The history behind this divide is a long one, stemming ultimately from what some Eastern Orthodox have called a “patristic renaissance” in the last few centuries, in which many Eastern Orthodox have sought to return to their roots by going back to the Greek Church fathers for instruction. Prior to this the Eastern Orthodox Churches experienced several centuries of oppression by Muslim rulers which lead many EO clerics to get their training in western seminaries, often giving their theology a bit more of a western tint. The ‘patristic renaissance’ ostensibly serves to correct this some, and to reground Eastern Orthodox thinking back in their own unique heritage.
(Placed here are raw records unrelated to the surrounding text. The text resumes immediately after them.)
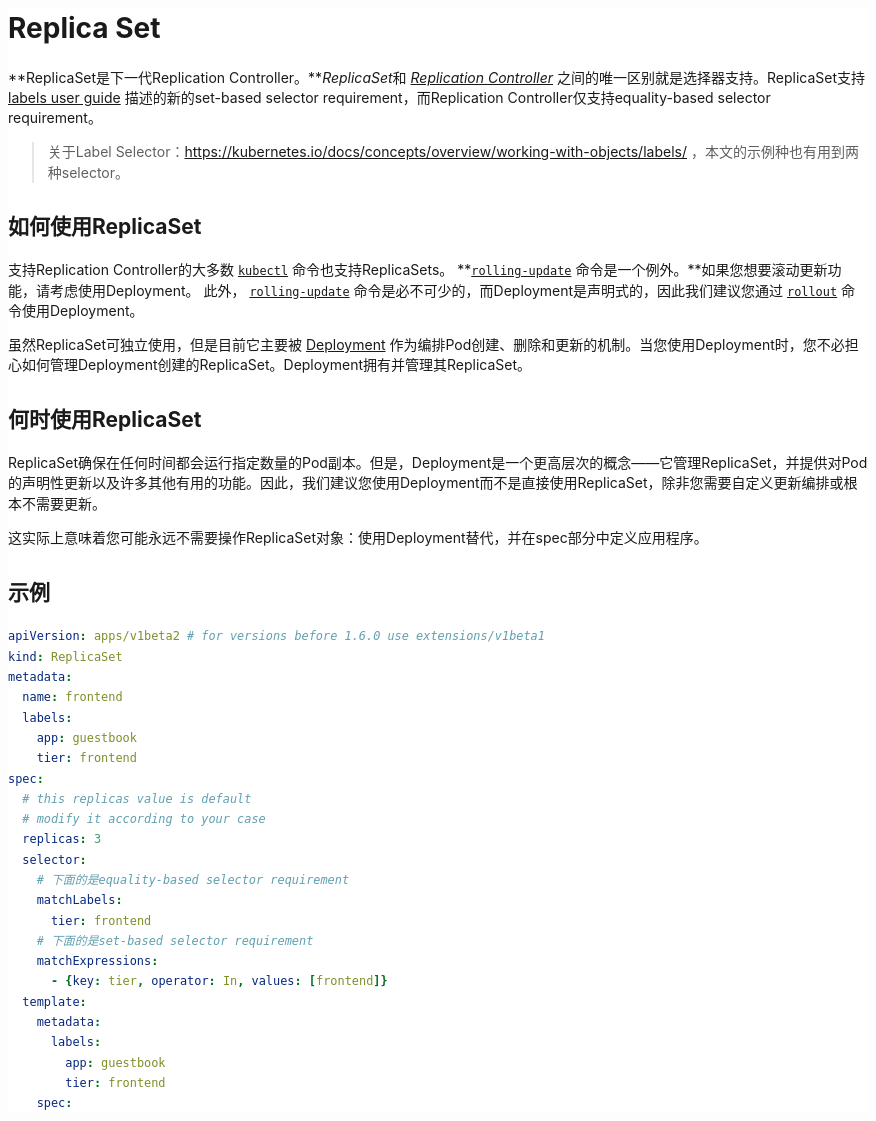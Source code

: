 # Replica Set

**ReplicaSet是下一代Replication Controller。***ReplicaSet*和 [*Replication Controller*](https://kubernetes.io/docs/concepts/workloads/controllers/replicationcontroller/) 之间的唯一区别就是选择器支持。ReplicaSet支持 [labels user guide](https://kubernetes.io/docs/concepts/overview/working-with-objects/labels/#label-selectors) 描述的新的set-based selector requirement，而Replication Controller仅支持equality-based selector requirement。

> 关于Label Selector：<https://kubernetes.io/docs/concepts/overview/working-with-objects/labels/> ，本文的示例种也有用到两种selector。





## 如何使用ReplicaSet

支持Replication Controller的大多数 [`kubectl`](https://kubernetes.io/docs/user-guide/kubectl/) 命令也支持ReplicaSets。 **[`rolling-update`](https://kubernetes.io/docs/user-guide/kubectl/v1.8/#rolling-update) 命令是一个例外。**如果您想要滚动更新功能，请考虑使用Deployment。 此外， [`rolling-update`](https://kubernetes.io/docs/user-guide/kubectl/v1.8/#rolling-update) 命令是必不可少的，而Deployment是声明式的，因此我们建议您通过 [`rollout`](https://kubernetes.io/docs/user-guide/kubectl/v1.8/#rollout) 命令使用Deployment。

虽然ReplicaSet可独立使用，但是目前它主要被 [Deployment](https://kubernetes.io/docs/concepts/workloads/controllers/deployment/) 作为编排Pod创建、删除和更新的机制。当您使用Deployment时，您不必担心如何管理Deployment创建的ReplicaSet。Deployment拥有并管理其ReplicaSet。





## 何时使用ReplicaSet

ReplicaSet确保在任何时间都会运行指定数量的Pod副本。但是，Deployment是一个更高层次的概念——它管理ReplicaSet，并提供对Pod的声明性更新以及许多其他有用的功能。因此，我们建议您使用Deployment而不是直接使用ReplicaSet，除非您需要自定义更新编排或根本不需要更新。

这实际上意味着您可能永远不需要操作ReplicaSet对象：使用Deployment替代，并在spec部分中定义应用程序。





## 示例

```yaml
apiVersion: apps/v1beta2 # for versions before 1.6.0 use extensions/v1beta1
kind: ReplicaSet
metadata:
  name: frontend
  labels:
    app: guestbook
    tier: frontend
spec:
  # this replicas value is default
  # modify it according to your case
  replicas: 3
  selector:
  	# 下面的是equality-based selector requirement
    matchLabels:
      tier: frontend
    # 下面的是set-based selector requirement
    matchExpressions:
      - {key: tier, operator: In, values: [frontend]}
  template:
    metadata:
      labels:
        app: guestbook
        tier: frontend
    spec:
```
The result has been that some have rediscovered ‘the Monarchy of the Father’ among those ancient writings, and now there is a significant push to bring this doctrine back into the spotlight in Eastern Orthodox triadology.

Trinitarianism (the belief in a triune God) has been deemed by the proponents of the Monarchy of the Father as an invention of the Latin church, the result of serious misunderstanding of orthodox and creedal triadology, while in their view, the Greek churches faithfully upheld Monarchian Triadology at least into the time of Photius I in the ninth century. In other words, they see trinitarianism (the belief that the one God is triune) as a uniquely western error, developing in the late fourth century, that was not accepted by the Eastern churches generally. Others such as myself, and more notably, Dr. Dale Tuggy, have argued that while the doctrine of a triune God is indeed a late doctrinal development coming at the end of the fourth century, it is not a uniquely western error. Dr. Tuggy argues persuasively in his most recent paper that from the end of the fourth century the doctrine of a triune God had proponents in the East, among the most influential bishops of the time, such as Gregory Nazianzen. For political reasons this doctrine was not expressly affirmed at the council of 1 Constantinople in 381, but can be found in several eastern sources well before Photius I, as Dr. Tuggy outlines in his paper.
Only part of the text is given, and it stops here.